Work to be completed
Check each line of the material. Copy those containing "pingcap".

*** Begin section ***

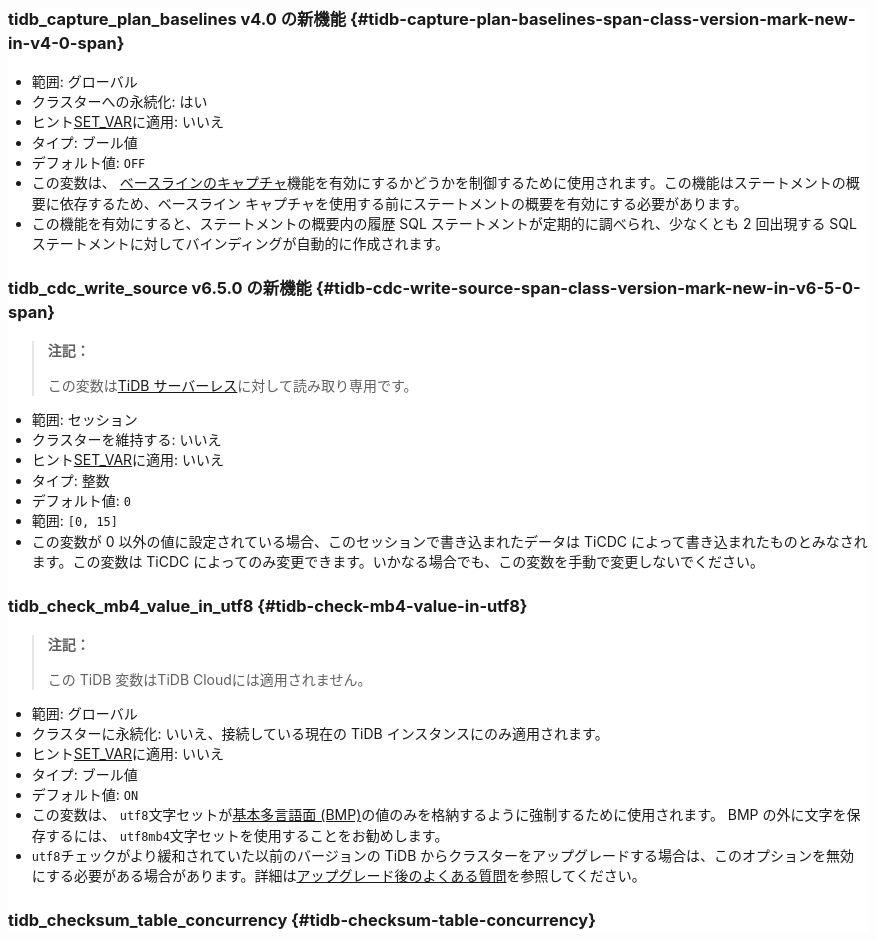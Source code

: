 ### tidb_capture_plan_baselines <span class="version-mark">v4.0 の新機能</span> {#tidb-capture-plan-baselines-span-class-version-mark-new-in-v4-0-span}

-   範囲: グローバル
-   クラスターへの永続化: はい
-   ヒント[SET_VAR](/optimizer-hints.md#set_varvar_namevar_value)に適用: いいえ
-   タイプ: ブール値
-   デフォルト値: `OFF`
-   この変数は、 [ベースラインのキャプチャ](/sql-plan-management.md#baseline-capturing)機能を有効にするかどうかを制御するために使用されます。この機能はステートメントの概要に依存するため、ベースライン キャプチャを使用する前にステートメントの概要を有効にする必要があります。
-   この機能を有効にすると、ステートメントの概要内の履歴 SQL ステートメントが定期的に調べられ、少なくとも 2 回出現する SQL ステートメントに対してバインディングが自動的に作成されます。

### tidb_cdc_write_source <span class="version-mark">v6.5.0 の新機能</span> {#tidb-cdc-write-source-span-class-version-mark-new-in-v6-5-0-span}

> **注記：**
>
> この変数は[TiDB サーバーレス](https://docs.pingcap.com/tidbcloud/select-cluster-tier#tidb-serverless)に対して読み取り専用です。

-   範囲: セッション
-   クラスターを維持する: いいえ
-   ヒント[SET_VAR](/optimizer-hints.md#set_varvar_namevar_value)に適用: いいえ
-   タイプ: 整数
-   デフォルト値: `0`
-   範囲: `[0, 15]`
-   この変数が 0 以外の値に設定されている場合、このセッションで書き込まれたデータは TiCDC によって書き込まれたものとみなされます。この変数は TiCDC によってのみ変更できます。いかなる場合でも、この変数を手動で変更しないでください。

### tidb_check_mb4_value_in_utf8 {#tidb-check-mb4-value-in-utf8}

> **注記：**
>
> この TiDB 変数はTiDB Cloudには適用されません。

-   範囲: グローバル
-   クラスターに永続化: いいえ、接続している現在の TiDB インスタンスにのみ適用されます。
-   ヒント[SET_VAR](/optimizer-hints.md#set_varvar_namevar_value)に適用: いいえ
-   タイプ: ブール値
-   デフォルト値: `ON`
-   この変数は、 `utf8`文字セットが[基本多言語面 (BMP)](https://en.wikipedia.org/wiki/Plane_(Unicode)#Basic_Multilingual_Plane)の値のみを格納するように強制するために使用されます。 BMP の外に文字を保存するには、 `utf8mb4`文字セットを使用することをお勧めします。
-   `utf8`チェックがより緩和されていた以前のバージョンの TiDB からクラスターをアップグレードする場合は、このオプションを無効にする必要がある場合があります。詳細は[アップグレード後のよくある質問](https://docs.pingcap.com/tidb/stable/upgrade-faq)を参照してください。

### tidb_checksum_table_concurrency {#tidb-checksum-table-concurrency}
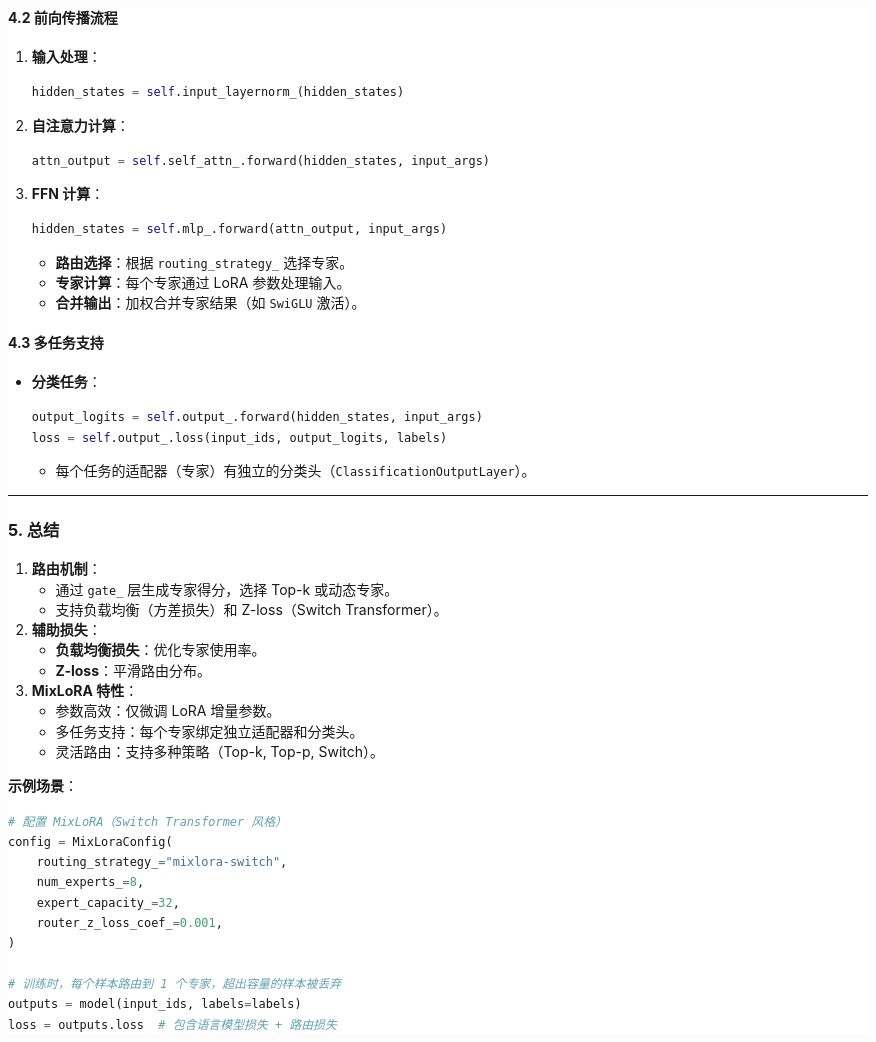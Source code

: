#### **4.2 前向传播流程**
1. **输入处理**：
   ```python
   hidden_states = self.input_layernorm_(hidden_states)
   ```
2. **自注意力计算**：
   ```python
   attn_output = self.self_attn_.forward(hidden_states, input_args)
   ```
3. **FFN 计算**：
   ```python
   hidden_states = self.mlp_.forward(attn_output, input_args)
   ```
   - **路由选择**：根据 `routing_strategy_` 选择专家。
   - **专家计算**：每个专家通过 LoRA 参数处理输入。
   - **合并输出**：加权合并专家结果（如 `SwiGLU` 激活）。

#### **4.3 多任务支持**
- **分类任务**：
  ```python
  output_logits = self.output_.forward(hidden_states, input_args)
  loss = self.output_.loss(input_ids, output_logits, labels)
  ```
  - 每个任务的适配器（专家）有独立的分类头（`ClassificationOutputLayer`）。

---

### **5. 总结**
1. **路由机制**：
   - 通过 `gate_` 层生成专家得分，选择 Top-k 或动态专家。
   - 支持负载均衡（方差损失）和 Z-loss（Switch Transformer）。
2. **辅助损失**：
   - **负载均衡损失**：优化专家使用率。
   - **Z-loss**：平滑路由分布。
3. **MixLoRA 特性**：
   - 参数高效：仅微调 LoRA 增量参数。
   - 多任务支持：每个专家绑定独立适配器和分类头。
   - 灵活路由：支持多种策略（Top-k, Top-p, Switch）。

**示例场景**：
```python
# 配置 MixLoRA（Switch Transformer 风格）
config = MixLoraConfig(
    routing_strategy_="mixlora-switch",
    num_experts_=8,
    expert_capacity_=32,
    router_z_loss_coef_=0.001,
)

# 训练时，每个样本路由到 1 个专家，超出容量的样本被丢弃
outputs = model(input_ids, labels=labels)
loss = outputs.loss  # 包含语言模型损失 + 路由损失
```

*** End section ***

Exercise response
> この変数は[TiDB サーバーレス](https://docs.pingcap.com/tidbcloud/select-cluster-tier#tidb-serverless)に対して読み取り専用です。
-   `utf8`チェックがより緩和されていた以前のバージョンの TiDB からクラスターをアップグレードする場合は、このオプションを無効にする必要がある場合があります。詳細は[アップグレード後のよくある質問](https://docs.pingcap.com/tidb/stable/upgrade-faq)を参照してください。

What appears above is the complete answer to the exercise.